Хорошо, что вспомнили про инструменты. Тоже на два Weltmeister было потрачено, как сейчас помню, 660 рублей. По тем временам четыре зарплаты инженера. Да и сама школа рублей семь в месяц стоила.
Отрадно, что эти траты не канули в лету :biggrin:


----------



## zet10 (2 Апр 2014)

Евген писал:


> А на Западе , интересно, тоже существуют детские музыкальные школы, в которых заставляют учиться из-под палки?


Не знаю как на Западе,а на Востоке в Китае знаю достоверно,что есть такие правила,
А именно,ребенку на плечевые ремни сзади вешают замок и заставляют его заниматься подряд два-три часа,и так с чередованием на перерыв,и так каждый день).


----------



## Dmvlad (2 Апр 2014)

Семь рублей? у меня 18 родители платили в месяц, а в последний год 22... вот такие были цены с 80 по 87 год.
Кстати, а жена преподавателя у меня преподавала сольфеджио, так что я там под таким прессом был!


----------



## vev (2 Апр 2014)

Dmvlad писал:


> Семь рублей? у меня 18 родители платили в месяц, а в последний год 22... вот такие были цены с 80 по 87 год


Я - безотцовщина.
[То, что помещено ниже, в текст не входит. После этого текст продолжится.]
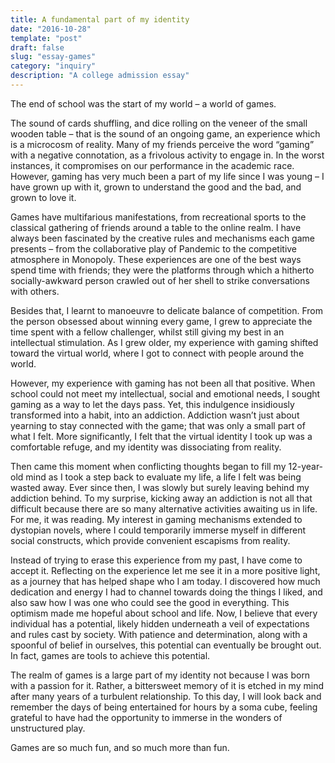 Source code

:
 ```yaml
---
title: A fundamental part of my identity
date: "2016-10-28"
template: "post"
draft: false
slug: "essay-games"
category: "inquiry"
description: "A college admission essay"
---
```


The end of school was the start of my world – a world of games.

The sound of cards shuffling, and dice rolling on the veneer of the small wooden table – that is the sound of an ongoing game, an experience which is a microcosm of reality. Many of my friends perceive the word “gaming” with a negative connotation, as a frivolous activity to engage in. In the worst instances, it compromises on our performance in the academic race. However, gaming has very much been a part of my life since I was young – I have grown up with it, grown to understand the good and the bad, and grown to love it.

Games have multifarious manifestations, from recreational sports to the classical gathering of friends around a table to the online realm. I have always been fascinated by the creative rules and mechanisms each game presents – from the collaborative play of Pandemic to the competitive atmosphere in Monopoly. These experiences are one of the best ways spend time with friends; they were the platforms through which a hitherto socially-awkward person crawled out of her shell to strike conversations with others. 

Besides that, I learnt to manoeuvre to delicate balance of competition. From the person obsessed about winning every game, I grew to appreciate the time spent with a fellow challenger, whilst still giving my best in an intellectual stimulation. As I grew older, my experience with gaming shifted toward the virtual world, where I got to connect with people around the world.

However, my experience with gaming has not been all that positive. When school could not meet my intellectual, social and emotional needs, I sought gaming as a way to let the days pass. Yet, this indulgence insidiously transformed into a habit, into an addiction. Addiction wasn’t just about yearning to stay connected with the game; that was only a small part of what I felt. More significantly, I felt that the virtual identity I took up was a comfortable refuge, and my identity was dissociating from reality.

Then came this moment when conflicting thoughts began to fill my 12-year-old mind as I took a step back to evaluate my life, a life I felt was being wasted away. Ever since then, I was slowly but surely leaving behind my addiction behind. To my surprise, kicking away an addiction is not all that difficult because there are so many alternative activities awaiting us in life. For me, it was reading. My interest in gaming mechanisms extended to dystopian novels, where I could temporarily immerse myself in different social constructs, which provide convenient escapisms from reality.

Instead of trying to erase this experience from my past, I have come to accept it. Reflecting on the experience let me see it in a more positive light, as a journey that has helped shape who I am today. I discovered how much dedication and energy I had to channel towards doing the things I liked, and also saw how I was one who could see the good in everything. This optimism made me hopeful about school and life. Now, I believe that every individual has a potential, likely hidden underneath a veil of expectations and rules cast by society. With patience and determination, along with a spoonful of belief in ourselves, this potential can eventually be brought out. In fact, games are tools to achieve this potential.

The realm of games is a large part of my identity not because I was born with a passion for it. Rather, a bittersweet memory of it is etched in my mind after many years of a turbulent relationship. To this day, I will look back and remember the days of being entertained for hours by a soma cube, feeling grateful to have had the opportunity to immerse in the wonders of unstructured play.

Games are so much fun, and so much more than fun. 

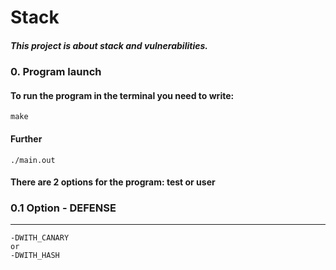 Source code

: # Stack

##### This project is about stack and vulnerabilities.

### 0. Program launch
#### To run the program in the terminal you need to write:
```
make
```
#### Further
```
./main.out
```
#### There are 2 options for the program: test or user
### 0.1 Option - DEFENSE
________
```
-DWITH_CANARY
or
-DWITH_HASH

```

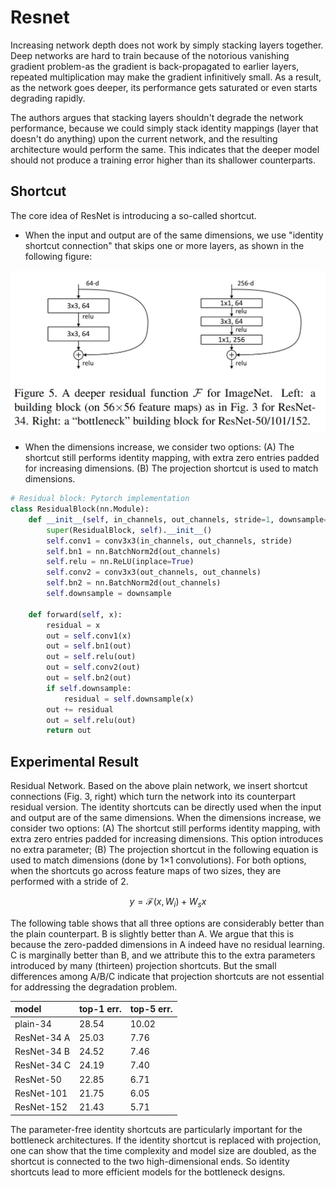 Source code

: # Resnet

Increasing network depth does not work by simply stacking layers together. Deep networks are hard to train because of the notorious vanishing gradient problem-as the gradient is back-propagated to earlier layers, repeated multiplication may make the gradient infinitively small. As a result, as the network goes deeper, its performance gets saturated or even starts degrading rapidly.

The authors argues that stacking layers shouldn't degrade the network performance, because we could simply stack identity mappings \(layer that doesn't do anything\) upon the current network, and the resulting architecture would perform the same. This indicates that the deeper model should not produce a training error higher than its shallower counterparts.

## Shortcut

The core idea of ResNet is introducing a so-called shortcut.

* When the input and output are of the same dimensions, we use "identity shortcut connection" that skips one or more layers, as shown in the following figure:

![](../.gitbook/assets/resnet_shortcut.png)

* When the dimensions increase, we consider two options: \(A\) The shortcut still performs identity mapping, with extra zero entries padded for increasing dimensions. \(B\) The projection shortcut is used to match dimensions.

```python
# Residual block: Pytorch implementation
class ResidualBlock(nn.Module):
    def __init__(self, in_channels, out_channels, stride=1, downsample=None):
        super(ResidualBlock, self).__init__()
        self.conv1 = conv3x3(in_channels, out_channels, stride)
        self.bn1 = nn.BatchNorm2d(out_channels)
        self.relu = nn.ReLU(inplace=True)
        self.conv2 = conv3x3(out_channels, out_channels)
        self.bn2 = nn.BatchNorm2d(out_channels)
        self.downsample = downsample

    def forward(self, x):
        residual = x
        out = self.conv1(x)
        out = self.bn1(out)
        out = self.relu(out)
        out = self.conv2(out)
        out = self.bn2(out)
        if self.downsample:
            residual = self.downsample(x)
        out += residual
        out = self.relu(out)
        return out
```

## Experimental Result

Residual Network. Based on the above plain network, we insert shortcut connections \(Fig. 3, right\) which turn the network into its counterpart residual version. The identity shortcuts can be directly used when the input and output are of the same dimensions. When the dimensions increase, we consider two options: \(A\) The shortcut still performs identity mapping, with extra zero entries padded for increasing dimensions. This option introduces no extra parameter; \(B\) The projection shortcut in the following equation is used to match dimensions \(done by 1×1 convolutions\). For both options, when the shortcuts go across feature maps of two sizes, they are performed with a stride of 2.

$$
y = \mathcal{F} (x, { W_i }) + W_s x
$$

The following table shows that all three options are considerably better than the plain counterpart. B is slightly better than A. We argue that this is because the zero-padded dimensions in A indeed have no residual learning. C is marginally better than B, and we attribute this to the extra parameters introduced by many \(thirteen\) projection shortcuts. But the small differences among A/B/C indicate that projection shortcuts are not essential for addressing the degradation problem.

| model | top-1 err. | top-5 err. |
| :--- | :--- | :--- |
| plain-34 | 28.54 | 10.02 |
| ResNet-34 A | 25.03 | 7.76 |
| ResNet-34 B | 24.52 | 7.46 |
| ResNet-34 C | 24.19 | 7.40 |
| ResNet-50 | 22.85 | 6.71 |
| ResNet-101 | 21.75 | 6.05 |
| ResNet-152 | 21.43 | 5.71 |

The parameter-free identity shortcuts are particularly important for the bottleneck architectures. If the identity shortcut is replaced with projection, one can show that the time complexity and model size are doubled, as the shortcut is connected to the two high-dimensional ends. So identity shortcuts lead to more efficient models for the bottleneck designs.

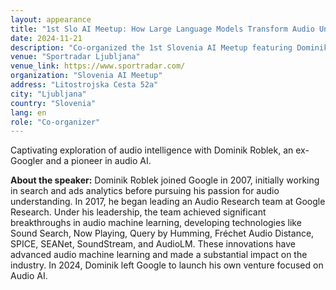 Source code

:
 ```yaml
---
layout: appearance
title: "1st Slo AI Meetup: How Large Language Models Transform Audio Understanding"
date: 2024-11-21
description: "Co-organized the 1st Slovenia AI Meetup featuring Dominik Roblek, an ex-Googler and pioneer in audio AI, exploring the transformation of audio understanding through LLMs."
venue: "Sportradar Ljubljana"
venue_link: https://www.sportradar.com/
organization: "Slovenia AI Meetup"
address: "Litostrojska Cesta 52a"
city: "Ljubljana"
country: "Slovenia"
lang: en
role: "Co-organizer"
---
```


Captivating exploration of audio intelligence with Dominik Roblek, an ex-Googler and a pioneer in audio AI.

**About the speaker:** Dominik Roblek joined Google in 2007, initially working in search and ads analytics before pursuing his passion for audio understanding. In 2017, he began leading an Audio Research team at Google Research. Under his leadership, the team achieved significant breakthroughs in audio machine learning, developing technologies like Sound Search, Now Playing, Query by Humming, Fréchet Audio Distance, SPICE, SEANet, SoundStream, and AudioLM. These innovations have advanced audio machine learning and made a substantial impact on the industry. In 2024, Dominik left Google to launch his own venture focused on Audio AI. 
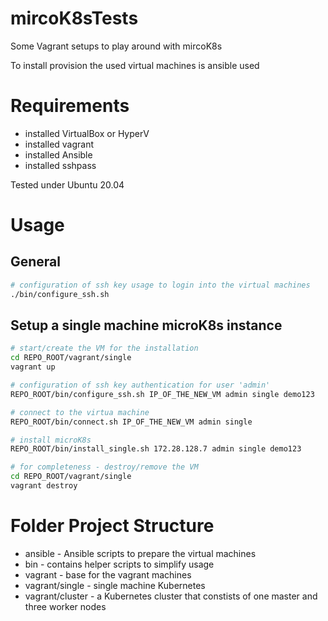 # mircoK8sTests
Some Vagrant setups to play around with mircoK8s

To install provision the used virtual machines is ansible used

# Requirements
* installed VirtualBox or HyperV
* installed vagrant
* installed Ansible
* installed sshpass

Tested under Ubuntu 20.04

# Usage
## General
```bash
# configuration of ssh key usage to login into the virtual machines
./bin/configure_ssh.sh
```

## Setup a single machine microK8s instance
```bash
# start/create the VM for the installation
cd REPO_ROOT/vagrant/single
vagrant up

# configuration of ssh key authentication for user 'admin'
REPO_ROOT/bin/configure_ssh.sh IP_OF_THE_NEW_VM admin single demo123

# connect to the virtua machine
REPO_ROOT/bin/connect.sh IP_OF_THE_NEW_VM admin single

# install microK8s
REPO_ROOT/bin/install_single.sh 172.28.128.7 admin single demo123

# for completeness - destroy/remove the VM
cd REPO_ROOT/vagrant/single
vagrant destroy
```


# Folder Project Structure
* ansible - Ansible scripts to prepare the virtual machines
* bin - contains helper scripts to simplify usage
* vagrant - base for the vagrant machines
* vagrant/single - single machine Kubernetes
* vagrant/cluster - a Kubernetes cluster that constists of one master and three worker nodes
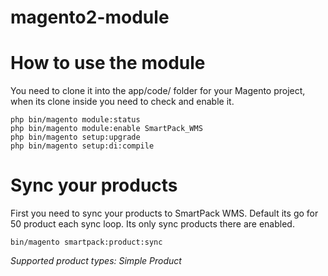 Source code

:# magento2-module

# How to use the module
You need to clone it into the app/code/ folder for your Magento project, when its clone inside you need to check and enable it.

```
php bin/magento module:status
php bin/magento module:enable SmartPack_WMS
php bin/magento setup:upgrade
php bin/magento setup:di:compile
```

# Sync your products
First you need to sync your products to SmartPack WMS. Default its go for 50 product each sync loop. Its only sync products there are enabled.

```
bin/magento smartpack:product:sync
```

_Supported product types: Simple Product_
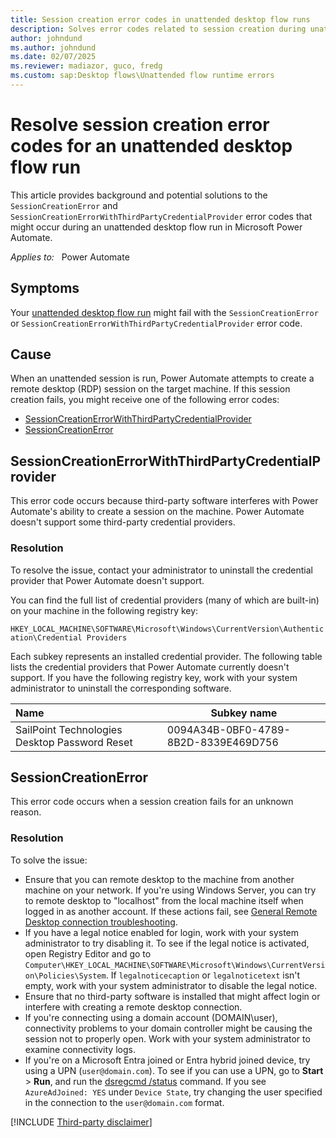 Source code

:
 ```yaml
---
title: Session creation error codes in unattended desktop flow runs
description: Solves error codes related to session creation during unattended desktop flow runs in Power Automate.
author: johndund 
ms.author: johndund 
ms.date: 02/07/2025
ms.reviewer: madiazor, guco, fredg 
ms.custom: sap:Desktop flows\Unattended flow runtime errors
---
```

# Resolve session creation error codes for an unattended desktop flow run

This article provides background and potential solutions to the `SessionCreationError` and `SessionCreationErrorWithThirdPartyCredentialProvider` error codes that might occur during an unattended desktop flow run in Microsoft Power Automate.

_Applies to:_ &nbsp; Power Automate

## Symptoms

Your [unattended desktop flow run](/power-automate/desktop-flows/run-unattended-desktop-flows) might fail with the `SessionCreationError` or `SessionCreationErrorWithThirdPartyCredentialProvider` error code.

## Cause

When an unattended session is run, Power Automate attempts to create a remote desktop (RDP) session on the target machine. If this session creation fails, you might receive one of the following error codes:

- [SessionCreationErrorWithThirdPartyCredentialProvider](#sessioncreationerrorwiththirdpartycredentialprovider)
- [SessionCreationError](#sessioncreationerror)

## SessionCreationErrorWithThirdPartyCredentialProvider

This error code occurs because third-party software interferes with Power Automate's ability to create a session on the machine. Power Automate doesn't support some third-party credential providers.

### Resolution

To resolve the issue, contact your administrator to uninstall the credential provider that Power Automate doesn't support.

You can find the full list of credential providers (many of which are built-in) on your machine in the following registry key:

`HKEY_LOCAL_MACHINE\SOFTWARE\Microsoft\Windows\CurrentVersion\Authentication\Credential Providers`

Each subkey represents an installed credential provider. The following table lists the credential providers that Power Automate currently doesn't support. If you have the following registry key, work with your system administrator to uninstall the corresponding software.

| Name | Subkey name |
| :------------------------ | ---------------- |
| SailPoint Technologies Desktop Password Reset | 0094A34B-0BF0-4789-8B2D-8339E469D756 |

## SessionCreationError

This error code occurs when a session creation fails for an unknown reason.

### Resolution

To solve the issue:

- Ensure that you can remote desktop to the machine from another machine on your network. If you're using Windows Server, you can try to remote desktop to "localhost" from the local machine itself when logged in as another account. If these actions fail, see [General Remote Desktop connection troubleshooting](../../../windows-server/remote/rdp-error-general-troubleshooting.md).
- If you have a legal notice enabled for login, work with your system administrator to try disabling it. To see if the legal notice is activated, open Registry Editor and go to `Computer\HKEY_LOCAL_MACHINE\SOFTWARE\Microsoft\Windows\CurrentVersion\Policies\System`. If `legalnoticecaption` or `legalnoticetext` isn't empty, work with your system administrator to disable the legal notice.
- Ensure that no third-party software is installed that might affect login or interfere with creating a remote desktop connection.
- If you're connecting using a domain account (DOMAIN\user), connectivity problems to your domain controller might be causing the session not to properly open. Work with your system administrator to examine connectivity logs.
- If you're on a Microsoft Entra joined or Entra hybrid joined device, try using a UPN (`user@domain.com`). To see if you can use a UPN, go to **Start** > **Run**, and run the [dsregcmd /status](/entra/identity/devices/troubleshoot-device-dsregcmd) command. If you see `AzureAdJoined: YES` under `Device State`, try changing the user specified in the connection to the `user@domain.com` format.

[!INCLUDE [Third-party disclaimer](../../../includes/third-party-disclaimer.md)]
Это было одно из немногих преимуществ моего положения. Возможно, еще обеды в школе бесплатно давали


----------



## zet10 (2 Апр 2014)

Dmvlad писал:


> Семь рублей? у меня 18 родители платили в месяц, а в последний год 22... вот такие были цены с 80 по 87 год


Зато сейчас вообще ни чего платить не надо,по крайней мере в Москве,ОБУЧЕНИЕ БЕСПЛАТНОЕ,но все одно идут еле еле учиться на народные инструменты...Ну а уж когда встает вопрос купить ребенку инструмент в районе 6-15 тыс.руб,тут уж вообще КАРАУЛ!!
Многие не выдерживают такой АГРОМЕННОЙ суммы, прекращают учить свое дитя музыке и разбегаются из школ...


----------



## Dmvlad (2 Апр 2014)

*zet10*,
Как это бесплатно? в ДМШ? в училище?в Консе?
А по поводу дорого или дешево, я как то писал тут, взять например хоккей -пацана тренировать, там в круговую по году в РАЗЫ дороже, отбоя нет, и про деньги не спрашивают. Друг водит своего, там парень есть, играет классно, но живет с матерью без отца, так на собрании решили родители помогать ему, иначе команде хана. Кажется мне , что дело не в деньгах, а "модности" и амбициях родителей, потому и "дорого".


----------



## zet10 (2 Апр 2014)

Dmvlad писал:


> Как это бесплатно? в ДМШ?


Бесплатно,это значит не платят вообще не сольда,естественно речь идет о ДМШ.Dmvlad писал:


> взять например хоккей -пацана тренировать, там в круговую по году в РАЗЫ дороже, отбоя нет, и про деньги не спрашивают. Друг водит своего, там парень есть, играет классно, но живет с матерью без отца, так на собрании решили родители помогать ему, иначе команде хана. Кажется мне , что дело не в деньгах, а "модности" и амбициях родителей, потому и "дорого".


Согласен.
Но тут есть все же маленькое но...большинству детей в силу многих причин интереснее будет играть в хоккей,нежели на баяне,это статистика!
А спрос определяет предложения...увы.


----------



## Dmvlad (2 Апр 2014)

Круто вы в Москве живете-))
У нас взять-Городская Школа Искусств (то же ДМШ по сути), минимальная оплата за 2 часа инструмента+ теория 3500 в неделю, итого 14 тыс. минимум в месяц. По большому счету выходит около 18-22 тыс. в месяц. Вот так... у людей многих семейный бюджет месячный 40-50 тыс, какая тут учеба?


----------



## vev (2 Апр 2014)

Dmvlad писал:


> Круто вы в Москве живете-))



Еще с советских времен все самое вкусное в Москву свозили. Инстинкт не пропьешь: совка нет, а музыкальный коммунизм так и остался :biggrin:

А если серьезно, то ДМШ всегда были дотационными и кормились из местного бюджета. Видимо в Новосибе решили забить на музыку


----------



## Dmvlad (2 Апр 2014)

*vev*,
нет, ну там есть квоты на бесплатное образование, но как обычно по своим и их всего в этом году например 15 шт. на ВСЮ школу


----------



## vev (2 Апр 2014)

Dmvlad писал:


> нет, ну там есть квоты на бесплатное образование, но как обычно по своим и их всего в этом году например 15 шт.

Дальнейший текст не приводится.